Divide and Conquer Kernel Ridge Regression: A Distributed Algorithm with Minimax Optimal Rates

Yuchen Zhang, John Duchi, Martin Wainwright; 16(Dec):3299−3340, 2015.

Abstract

We study a decomposition-based scalable approach to kernel ridge regression, and show that it achieves minimax optimal convergence rates under relatively mild conditions. The method is simple to describe: it randomly partitions a dataset of size $N$ into $m$ subsets of equal size, computes an independent kernel ridge regression estimator for each subset using a careful choice of the regularization parameter, then averages the local solutions into a global predictor.
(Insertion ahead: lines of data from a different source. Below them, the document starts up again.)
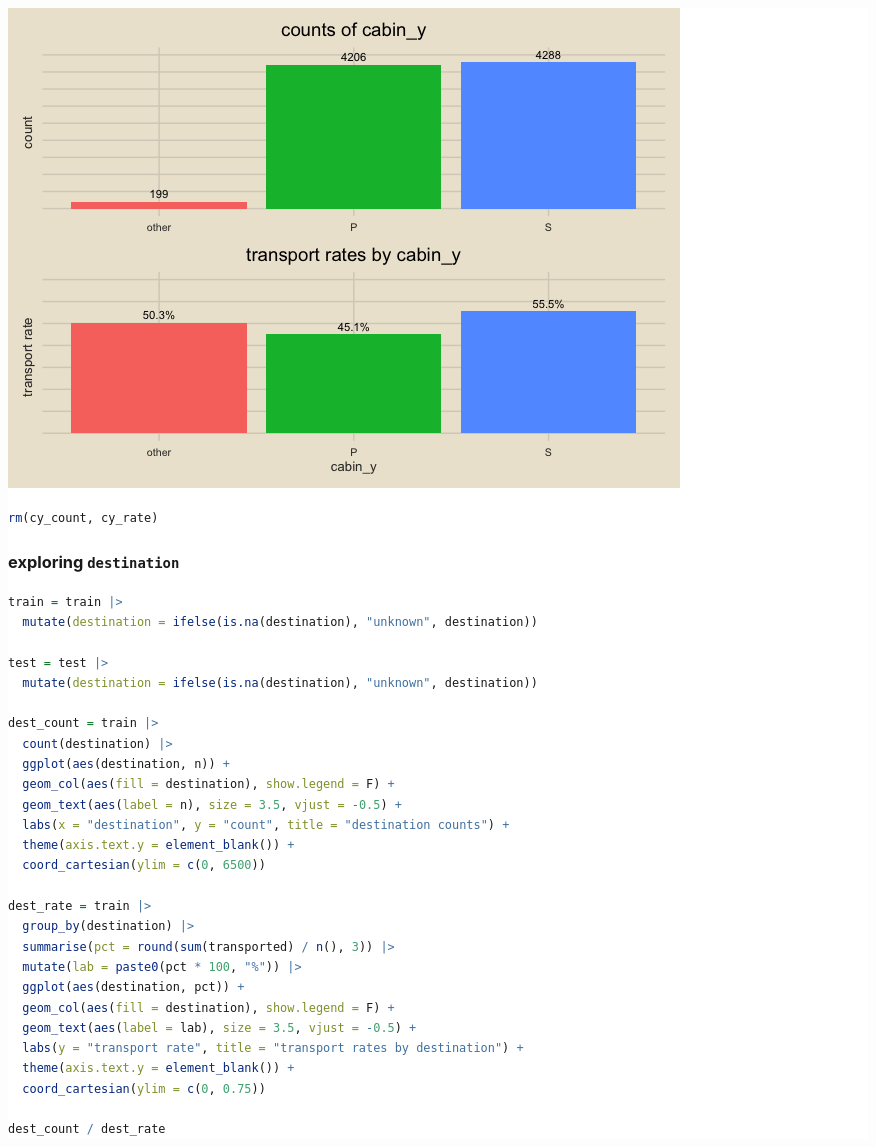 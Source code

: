![](README_files/figure-gfm/unnamed-chunk-10-1.png)

``` r
rm(cy_count, cy_rate)
```

### exploring `destination`

``` r
train = train |>
  mutate(destination = ifelse(is.na(destination), "unknown", destination))

test = test |>
  mutate(destination = ifelse(is.na(destination), "unknown", destination))

dest_count = train |>
  count(destination) |>
  ggplot(aes(destination, n)) +
  geom_col(aes(fill = destination), show.legend = F) +
  geom_text(aes(label = n), size = 3.5, vjust = -0.5) +
  labs(x = "destination", y = "count", title = "destination counts") +
  theme(axis.text.y = element_blank()) +
  coord_cartesian(ylim = c(0, 6500))

dest_rate = train |>
  group_by(destination) |>
  summarise(pct = round(sum(transported) / n(), 3)) |>
  mutate(lab = paste0(pct * 100, "%")) |>
  ggplot(aes(destination, pct)) +
  geom_col(aes(fill = destination), show.legend = F) +
  geom_text(aes(label = lab), size = 3.5, vjust = -0.5) +
  labs(y = "transport rate", title = "transport rates by destination") +
  theme(axis.text.y = element_blank()) +
  coord_cartesian(ylim = c(0, 0.75))

dest_count / dest_rate
```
This partitioning leads to a substantial reduction in computation time versus the standard approach of performing kernel ridge regression on all $N$ samples. Our two main theorems establish that despite the computational speed-up, statistical optimality is retained: as long as $m$ is not too large, the partition-based estimator achieves the statistical minimax rate over all estimators using the set of $N$ samples. As concrete examples, our theory guarantees that the number of subsets $m$ may grow nearly linearly for finite-rank or Gaussian kernels and polynomially in $N$ for Sobolev spaces, which in turn allows for substantial reductions in computational cost. We conclude with experiments on both simulated data and a music-prediction task that complement our theoretical results, exhibiting the computational and statistical benefits of our approach.